Topeka The political debate over the role of government — embodied by Big Bird — may be getting some laughs on the campaign trail, but Michael Quade, the general manager of Smoky Hills Public Television, sees nothing humorous in the prospect of ending federal funding to PBS.
“We would have to re-evaluate everything and probably have to do away with a lot of stuff,” said Quade, whose station serves 70 counties from Salina west to Colorado.
In last week’s presidential debate, Republican candidate Mitt Romney said he would do away with federal funding of PBS. A day later, U.S. Rep. Lynn Jenkins, R-Topeka, said the same thing, while her Democratic opponent, Tobias Schlingensiepen, of Topeka, said he would fight for PBS funding with his life.
Federal funding for the Corporation for Public Broadcasting totals $450 million this year, accounting for about 15 percent of the CPB’s budget. That $450 million appropriation also represents roughly one one-hundredth of 1 percent of the total federal budget.
That money to PBS supplements the budgets of 179 stations nationally. For some of the smaller stations in rural areas, such as Smoky Hills, this subsidy makes up a major portion of budgeting.
Ending federal funding for public broadcasting would wipe out 40 percent of the budget at Smoky Hills, Quade said on Monday.
The station has a number of local productions, such as an agricultural show, high school sports, a Kansas legislative call-in show and others. In addition, the station supplies thousands of books to children in Head Start and conducts early-childhood workshops.
He said whether “Sesame Street,” which features Big Bird, would survive such a cut would probably be decided on the national level.
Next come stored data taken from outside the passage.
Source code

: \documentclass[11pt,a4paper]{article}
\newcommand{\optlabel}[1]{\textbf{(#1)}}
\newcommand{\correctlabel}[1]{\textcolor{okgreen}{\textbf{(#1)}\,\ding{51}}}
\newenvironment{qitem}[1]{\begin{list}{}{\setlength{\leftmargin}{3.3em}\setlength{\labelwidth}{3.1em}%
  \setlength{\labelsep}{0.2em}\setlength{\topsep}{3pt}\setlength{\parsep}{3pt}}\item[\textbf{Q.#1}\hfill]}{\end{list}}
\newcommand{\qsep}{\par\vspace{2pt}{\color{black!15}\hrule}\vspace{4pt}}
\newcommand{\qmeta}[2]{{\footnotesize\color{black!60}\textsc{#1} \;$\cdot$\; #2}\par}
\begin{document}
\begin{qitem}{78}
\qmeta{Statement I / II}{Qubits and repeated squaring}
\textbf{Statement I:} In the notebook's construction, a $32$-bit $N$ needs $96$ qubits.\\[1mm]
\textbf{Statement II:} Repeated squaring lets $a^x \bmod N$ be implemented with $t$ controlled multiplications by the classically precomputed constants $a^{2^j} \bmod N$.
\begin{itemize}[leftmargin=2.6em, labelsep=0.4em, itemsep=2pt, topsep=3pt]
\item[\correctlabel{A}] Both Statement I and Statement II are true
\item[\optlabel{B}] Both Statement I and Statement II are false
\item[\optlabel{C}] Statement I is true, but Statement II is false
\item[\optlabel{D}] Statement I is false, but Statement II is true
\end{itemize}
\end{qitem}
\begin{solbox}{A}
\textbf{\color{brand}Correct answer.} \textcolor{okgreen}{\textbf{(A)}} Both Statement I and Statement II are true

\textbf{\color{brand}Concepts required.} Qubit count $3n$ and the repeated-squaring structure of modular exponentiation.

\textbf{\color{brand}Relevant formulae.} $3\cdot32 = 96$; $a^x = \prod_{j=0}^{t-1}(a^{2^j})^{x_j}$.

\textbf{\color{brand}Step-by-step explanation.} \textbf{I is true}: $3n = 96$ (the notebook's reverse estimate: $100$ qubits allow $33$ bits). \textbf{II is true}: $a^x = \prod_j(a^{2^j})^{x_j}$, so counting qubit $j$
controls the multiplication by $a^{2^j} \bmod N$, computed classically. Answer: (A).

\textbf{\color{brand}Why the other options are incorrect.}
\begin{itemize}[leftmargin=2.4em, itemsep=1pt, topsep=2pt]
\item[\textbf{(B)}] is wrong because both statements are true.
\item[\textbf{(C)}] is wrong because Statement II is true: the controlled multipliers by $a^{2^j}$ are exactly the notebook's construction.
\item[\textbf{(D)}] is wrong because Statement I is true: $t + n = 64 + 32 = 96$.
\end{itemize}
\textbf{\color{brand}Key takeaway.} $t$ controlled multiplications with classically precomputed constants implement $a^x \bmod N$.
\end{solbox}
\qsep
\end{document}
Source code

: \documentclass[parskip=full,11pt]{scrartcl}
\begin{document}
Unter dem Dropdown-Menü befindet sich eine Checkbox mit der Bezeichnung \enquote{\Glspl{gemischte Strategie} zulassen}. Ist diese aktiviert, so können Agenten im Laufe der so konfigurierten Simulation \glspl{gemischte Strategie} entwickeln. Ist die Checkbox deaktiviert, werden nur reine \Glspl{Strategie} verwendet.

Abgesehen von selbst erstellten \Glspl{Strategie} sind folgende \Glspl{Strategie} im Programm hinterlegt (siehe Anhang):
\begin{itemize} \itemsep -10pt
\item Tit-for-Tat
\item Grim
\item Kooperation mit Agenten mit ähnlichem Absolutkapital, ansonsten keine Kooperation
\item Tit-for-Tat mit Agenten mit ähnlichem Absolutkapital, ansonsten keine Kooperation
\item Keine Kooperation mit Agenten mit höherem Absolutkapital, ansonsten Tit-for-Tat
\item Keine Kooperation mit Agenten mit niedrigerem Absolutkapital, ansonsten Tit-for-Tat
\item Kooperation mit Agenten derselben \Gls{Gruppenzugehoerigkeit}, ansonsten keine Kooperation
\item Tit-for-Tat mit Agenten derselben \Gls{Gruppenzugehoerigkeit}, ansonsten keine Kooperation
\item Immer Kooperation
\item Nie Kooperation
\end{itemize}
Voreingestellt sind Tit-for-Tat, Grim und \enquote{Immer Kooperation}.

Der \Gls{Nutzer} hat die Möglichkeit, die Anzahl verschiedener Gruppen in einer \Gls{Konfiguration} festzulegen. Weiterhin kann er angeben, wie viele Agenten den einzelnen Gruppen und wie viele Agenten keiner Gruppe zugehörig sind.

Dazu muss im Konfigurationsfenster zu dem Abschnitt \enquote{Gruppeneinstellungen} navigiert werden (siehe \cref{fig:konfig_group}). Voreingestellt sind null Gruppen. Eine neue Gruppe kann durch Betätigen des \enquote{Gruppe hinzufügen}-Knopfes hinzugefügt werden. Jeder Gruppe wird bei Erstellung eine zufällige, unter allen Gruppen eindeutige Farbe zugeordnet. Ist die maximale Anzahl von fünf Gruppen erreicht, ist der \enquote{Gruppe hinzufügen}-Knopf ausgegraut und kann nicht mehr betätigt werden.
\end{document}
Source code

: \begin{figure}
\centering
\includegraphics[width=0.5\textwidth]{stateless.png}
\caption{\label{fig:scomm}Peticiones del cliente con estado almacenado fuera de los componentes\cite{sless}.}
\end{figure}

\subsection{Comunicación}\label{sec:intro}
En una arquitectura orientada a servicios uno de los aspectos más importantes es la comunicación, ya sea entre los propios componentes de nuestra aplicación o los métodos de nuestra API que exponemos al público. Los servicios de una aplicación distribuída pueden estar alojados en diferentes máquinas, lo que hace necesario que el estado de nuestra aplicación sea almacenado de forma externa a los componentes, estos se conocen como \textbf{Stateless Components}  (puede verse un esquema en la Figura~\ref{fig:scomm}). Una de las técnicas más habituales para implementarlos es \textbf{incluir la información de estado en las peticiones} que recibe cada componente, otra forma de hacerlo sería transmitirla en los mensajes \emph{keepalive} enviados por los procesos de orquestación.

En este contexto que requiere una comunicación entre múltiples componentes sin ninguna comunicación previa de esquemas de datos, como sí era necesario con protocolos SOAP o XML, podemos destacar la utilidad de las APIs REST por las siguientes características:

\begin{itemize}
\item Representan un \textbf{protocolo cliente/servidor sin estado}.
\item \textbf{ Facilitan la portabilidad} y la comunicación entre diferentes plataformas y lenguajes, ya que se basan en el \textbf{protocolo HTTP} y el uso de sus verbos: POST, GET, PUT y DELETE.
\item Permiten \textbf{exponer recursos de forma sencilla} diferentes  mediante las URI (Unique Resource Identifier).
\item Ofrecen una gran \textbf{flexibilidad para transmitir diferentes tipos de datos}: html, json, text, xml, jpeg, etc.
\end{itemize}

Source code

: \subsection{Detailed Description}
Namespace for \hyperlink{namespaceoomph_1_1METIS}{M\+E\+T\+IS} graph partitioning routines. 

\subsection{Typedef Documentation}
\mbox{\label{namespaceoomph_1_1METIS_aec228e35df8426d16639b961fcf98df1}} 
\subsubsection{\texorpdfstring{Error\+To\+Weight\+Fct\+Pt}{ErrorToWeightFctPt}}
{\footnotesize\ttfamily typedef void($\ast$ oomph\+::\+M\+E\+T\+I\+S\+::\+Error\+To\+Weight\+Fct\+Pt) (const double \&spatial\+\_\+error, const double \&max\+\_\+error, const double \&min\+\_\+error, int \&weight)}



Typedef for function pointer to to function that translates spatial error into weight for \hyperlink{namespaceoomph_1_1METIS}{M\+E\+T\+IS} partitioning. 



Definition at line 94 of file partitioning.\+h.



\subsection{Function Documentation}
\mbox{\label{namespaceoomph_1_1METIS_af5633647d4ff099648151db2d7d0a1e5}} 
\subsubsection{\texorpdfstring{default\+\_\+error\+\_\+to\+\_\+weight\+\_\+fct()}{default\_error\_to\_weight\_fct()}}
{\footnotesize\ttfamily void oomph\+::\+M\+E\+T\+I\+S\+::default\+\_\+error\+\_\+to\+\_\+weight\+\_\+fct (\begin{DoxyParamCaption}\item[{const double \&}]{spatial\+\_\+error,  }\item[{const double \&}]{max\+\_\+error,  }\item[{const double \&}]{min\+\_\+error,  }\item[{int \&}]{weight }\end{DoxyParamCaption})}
Sesame Workshop, the producers who make “Sesame Street,” have said that while it is not part of PBS, it depends on the stations to distribute its work.
During a debate last week at the Dole Institute of Politics, Jenkins said she didn’t think it was appropriate for the federal government to be adding to the national debt by spending money on PBS.
“Do I want to send my grandkids, that aren’t even born yet, the bill so they can watch PBS? Of course not. This is ridiculous,” she said.
Quade said PBS plays a critical role in society, especially for children. “It’s about educating children in a safe place,” he said. He said if a family is watching PBS “you’re not going to see a commercial pop up that is going to make you blush.”